But when these ideas are taken to an extreme, it can be unhealthy for both of you. It might feel like a compulsion to prioritize your partner — or an addiction to love.

When you become codependent on a loved one, you might lose a sense of your own needs and emotions. In turn, your partner often begins to rely more heavily on you.

In a healthy relationship, the ability to enjoy some “me time“ can be as valuable as your experiences together. In a codependent relationship, though, partners often only have shared friends and hobbies.

By learning the signs and stages of a codependent relationship, you can identify if you might need to break a codependent pattern. The most important thing to know is that you can break the cycle of codependency.

A codependent relationship often begins with one person putting their partner’s needs above all else — including their own needs, interests, and independence. This behavior in a relationship is called codependency.

While striving to meet their partner’s needs with a sense of desperation, the partner who exhibits codependent behaviors often depends on their loved one to the extent that it can feel like a love addiction.

The codependent partner’s moods commonly depend on their partner’s moods — not their own. They may also take up their partner’s hobbies or only hang out with joint friends.

Overall, codependency often feels like losing your sense of self. This leads to an unbalanced, unhealthy, and enmeshed relationship.

The other half of the partnership may tend to hold more sway over the codependent partner. The attention lavished on them can bring on a desire to control their mate by maintaining the upper hand. This lopsided all-give versus all-take dynamic often results in the attraction between people who exhibit codependent qualities and people who exhibit narcissistic qualities.

This type of behavior can fall into many different kinds of relationships, such as:

  • romantic partners
  • friends
  • parents
  • siblings
  • co-workers

According to a 2018 research review and Co-Dependents Anonymous (CoDA), there are many signs and symptoms of codependency, including:

  1. self-sacrifice and living through (or for) the other person
  2. a desire to control their partner
  3. inclination to focus on others
  4. difficulty identifying and expressing feelings
  5. valuing the approval of a loved one over self-acceptance
  6. acting extremely loyal, even if it’s no longer safe for them
  7. avoiding rejection by jeopardizing their values
  8. refusing to compromise
  9. taking on their partner’s feelings
  10. becoming resentful when their help is declined

When we think of addiction, our minds may immediately drift toward substance use disorder (SUD), which involves substances like drugs and alcohol.

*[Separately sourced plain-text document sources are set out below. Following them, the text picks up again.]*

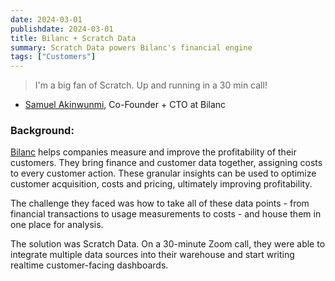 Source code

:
 ```yaml
---
date: 2024-03-01
publishdate: 2024-03-01
title: Bilanc + Scratch Data
summary: Scratch Data powers Bilanc's financial engine
tags: ["Customers"]
---
```


> I'm a big fan of Scratch. Up and running in a 30 min call!

- [Samuel Akinwunmi](https://www.linkedin.com/in/0x-s13i/), Co-Founder + CTO at Bilanc

### Background:

[Bilanc](https://www.bilanc.co/) helps companies measure and improve the profitability of their customers. 
They bring finance and customer data together, assigning costs to every customer action. These granular insights can be used to optimize customer acquisition, costs and pricing, ultimately improving profitability.

The challenge they faced was how to take all of these data points - from financial transactions to usage
measurements to costs - and house them in one place for analysis.

The solution was Scratch Data. On a 30-minute Zoom call, they were able to integrate multiple 
data sources into their warehouse and start writing realtime customer-facing dashboards.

But behavioral compulsions, such as love addiction, don’t meet the criteria for addiction, according to the Diagnostic and Statistical Manual of Mental Disorders, 5th edition (DSM-5).

The DSM-5 notes that there isn‘t enough existing evidence to qualify behavioral addictions, like shopping,gaming disorder, or sex addictions, as diagnosable addictions.

However, a 2017 literature review finds that the euphoria and compulsion some experience from love and intense passion can be addictive. The review’s authors argue that there is behavioral, neurochemical, and neuroimaging evidence from various studies to show that love can be an addiction similar to SUD.

Research from 2018 outlines several criteria for love addiction, including the following that overlap with codependency symptoms:

  • spending a lot of time thinking about your partner
  • withdrawing from friends and individual hobbiesto dedicate more time to your partner
  • loyalty to the relationship, even if it’s toxic or dangerous
  • compromising personal values to maintain the relationship

In contrast to SUD, 2016 research called love a “natural” addiction that can be a common, healthy thing to experience. While 2021 research shows that the end of a relationship can induce withdrawal-like symptoms, they might also be explained as grief.

Like many other issues, codependency can become progressively worse without treatment and can last for a long time.

There are three stages of codependency. Understanding the stages may help you identify your own codependent traits so you can seek help if you need it.

Early stage

The first stage is the toughest to spot. It can still look like a typical romantic relationship with increased attention and desire to please your partner. However, certain behaviors may creep into the relationship, like:

  • obsessively thinking about a partner
  • rationalizing problematic behaviors
  • having unhealthy boundaries

By this stage, both partners or the codependent partner may be spending less time with their friends or participating in activities they used to enjoy while single.

Middle stage

The signs of codependency become more obvious during the middle stage. Self-esteem commonly drops, and one partner might begin compromising more of themselves to satisfy the other. Inside, they may also feel anger and resentment.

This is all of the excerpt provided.